All and all it was not a very satisfying smoke, I didnt get enough tobacco taste nor enough nicotine and I had a total of 4 relights because the stuff was too full of perfume casing. After I put the pipe down i remembered the part about the cat licking its butt and how Dave complained that he couldn't get rid of the taste for 2 1/2 days. I began to panic somewhat. 'What if i have to taste Grandma for 2 1/2 days? No be gone spirits, I went with my first thought and swallowed a couple spoons of Pesto sauce with its olive, garlic and parmesan cheese mixture but that only made my mouth taste like garlic mixed with flowers, maybe some chilli sauce then? No its too late that will upset my stomach and i'll be tossing and turning all night. Instead i took some Nyquil night time cold remedy which helped mask the taste a bit but more importantly got me off to sleep. 

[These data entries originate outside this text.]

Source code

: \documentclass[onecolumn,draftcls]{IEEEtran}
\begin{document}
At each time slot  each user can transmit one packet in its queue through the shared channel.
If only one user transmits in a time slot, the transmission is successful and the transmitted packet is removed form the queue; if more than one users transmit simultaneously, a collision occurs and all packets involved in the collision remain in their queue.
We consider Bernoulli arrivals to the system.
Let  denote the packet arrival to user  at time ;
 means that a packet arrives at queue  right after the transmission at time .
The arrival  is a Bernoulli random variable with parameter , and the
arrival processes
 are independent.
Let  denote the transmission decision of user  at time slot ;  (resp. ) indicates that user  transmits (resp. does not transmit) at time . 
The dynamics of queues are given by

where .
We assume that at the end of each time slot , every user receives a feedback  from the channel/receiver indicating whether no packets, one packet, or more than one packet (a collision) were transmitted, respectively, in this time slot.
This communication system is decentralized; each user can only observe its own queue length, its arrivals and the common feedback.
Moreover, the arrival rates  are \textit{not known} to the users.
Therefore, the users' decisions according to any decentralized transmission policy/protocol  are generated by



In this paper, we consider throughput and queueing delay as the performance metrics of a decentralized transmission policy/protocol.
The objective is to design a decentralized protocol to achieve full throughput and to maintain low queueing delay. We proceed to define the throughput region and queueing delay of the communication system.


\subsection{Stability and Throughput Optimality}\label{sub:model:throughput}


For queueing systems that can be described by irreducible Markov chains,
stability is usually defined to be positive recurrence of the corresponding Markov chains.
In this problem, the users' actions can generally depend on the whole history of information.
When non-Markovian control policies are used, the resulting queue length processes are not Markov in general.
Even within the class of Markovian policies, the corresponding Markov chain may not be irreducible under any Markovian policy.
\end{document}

This morning I woke up and the taste was gone! Yay! Now I can enjoy Mardi Gras but that cob i smoked the evil flake in has probably seen its last bowl.
Later on this afternoon I just didnt desire any blend in particular. i couldnt make up my mind what I wanted to smoke and even posted about it in the General forum, nothing, no direction from my taste buds or nose whatsoever. i am now wondering if I momentarily just lost the will to smoke. Maybe if you are a cigarette smoker and need to quit just smoke a lot of ennerdale flake and see what happens. It may just work.


----------



## Pipedreamz (Feb 4, 2011)

Well, I kinda feel bad now. I started talking about how complex this blend is and got a few folks to go ahead and pull the trigger and it seems that it might be either an acquired taste or just takes a "special" pallet. Sorry bothers if you guys got this blend on my account.


----------



## sounds7 (Mar 25, 2009)

Pipedreamz said:


> Well, I kinda feel bad now. I started talking about how complex this blend is and got a few folks to go ahead and pull the trigger and it seems that it might be either an acquired taste or just takes a "special" pallet. Sorry bothers if you guys got this blend on my account.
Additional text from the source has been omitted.